The Securities and Exchange Commission (SEC) of the Philippines has issued a stern warning to investors regarding the risks associated with unregistered online investment platforms, with eToro https://www.etoro.com/crypto/ emerging as its latest target.
Boasting a user base of over 33 million globally, eToro is a renowned multinational online crypto trading platform.
However, the SEC has flagged eToro's lack of registration as a corporation in the Philippines and its failure to obtain the necessary licenses mandated by the country's Securities Regulation Code.
This legal framework outlines stringent requirements for entities engaged in the sale of securities, brokerage activities, or operating securities exchanges within the Philippines.
The absence of proper registration rings alarm bells for the Philippine regulator, as unregistered platforms operate outside the purview of regulatory oversight, exposing investors to heightened risks such as fraud, manipulation, and difficulties in fund recovery.

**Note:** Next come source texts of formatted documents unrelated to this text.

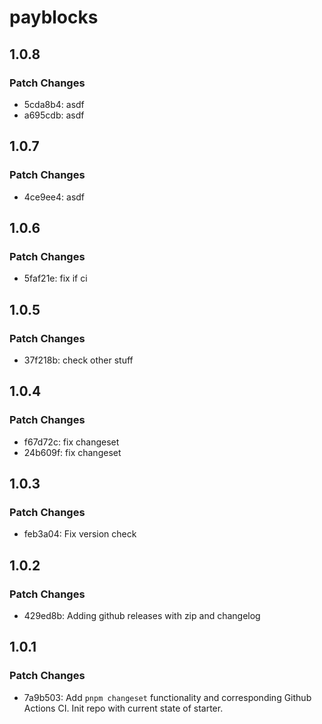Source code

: # payblocks

## 1.0.8

### Patch Changes

- 5cda8b4: asdf
- a695cdb: asdf

## 1.0.7

### Patch Changes

- 4ce9ee4: asdf

## 1.0.6

### Patch Changes

- 5faf21e: fix if ci

## 1.0.5

### Patch Changes

- 37f218b: check other stuff

## 1.0.4

### Patch Changes

- f67d72c: fix changeset
- 24b609f: fix changeset

## 1.0.3

### Patch Changes

- feb3a04: Fix version check

## 1.0.2

### Patch Changes

- 429ed8b: Adding github releases with zip and changelog

## 1.0.1

### Patch Changes

- 7a9b503: Add `pnpm changeset` functionality and corresponding Github Actions CI. Init repo with current state of starter.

In a public advisory issued on 4 April, but initially circulated in March, the SEC explicitly stated that eToro is unauthorised to offer or sell securities to the Filipino public.
The advisory underscores concerns regarding Filipinos accessing eToro's platform to invest in unregistered financial products and highlights the severe legal repercussions for individuals promoting eToro's services without proper licensure.
The advisory caution the public:
"…to exercise caution before investing in these kinds of unregistered online investment platforms and their representatives."
Violators could face substantial fines up to $88,300 and imprisonment for a maximum of 21 years.
Despite the SEC's advisory, eToro's website continues to list the Philippines as a supported jurisdiction.
Regulatory Crackdown No End in Sight
This regulatory crackdown on eToro follows a broader trend in the Philippines aimed at regulating the online investment landscape.
Similar concerns led the SEC to issue an advisory against cryptocurrency exchange Binance in November 2023, ultimately resulting in the National Telecommunications Commission (NTC) blocking access to unlicensed crypto exchange websites in March 2024.
These actions reflect growing global regulatory apprehensions surrounding the risks posed by online investment platforms.
While these platforms offer enhanced accessibility and reduced barriers to entry for investors, the lack of robust oversight underscores significant risks.
The Philippine authorities' stance against eToro serves as a cautionary reminder for both investors and online investment platforms alike.
Investors are advised to conduct thorough due diligence and ensure that platforms they engage with are duly licensed and regulated within their jurisdiction.
Simultaneously, online investment platforms must remain cognizant of international regulations and diligently adhere to legal requirements across the regions in which they operate.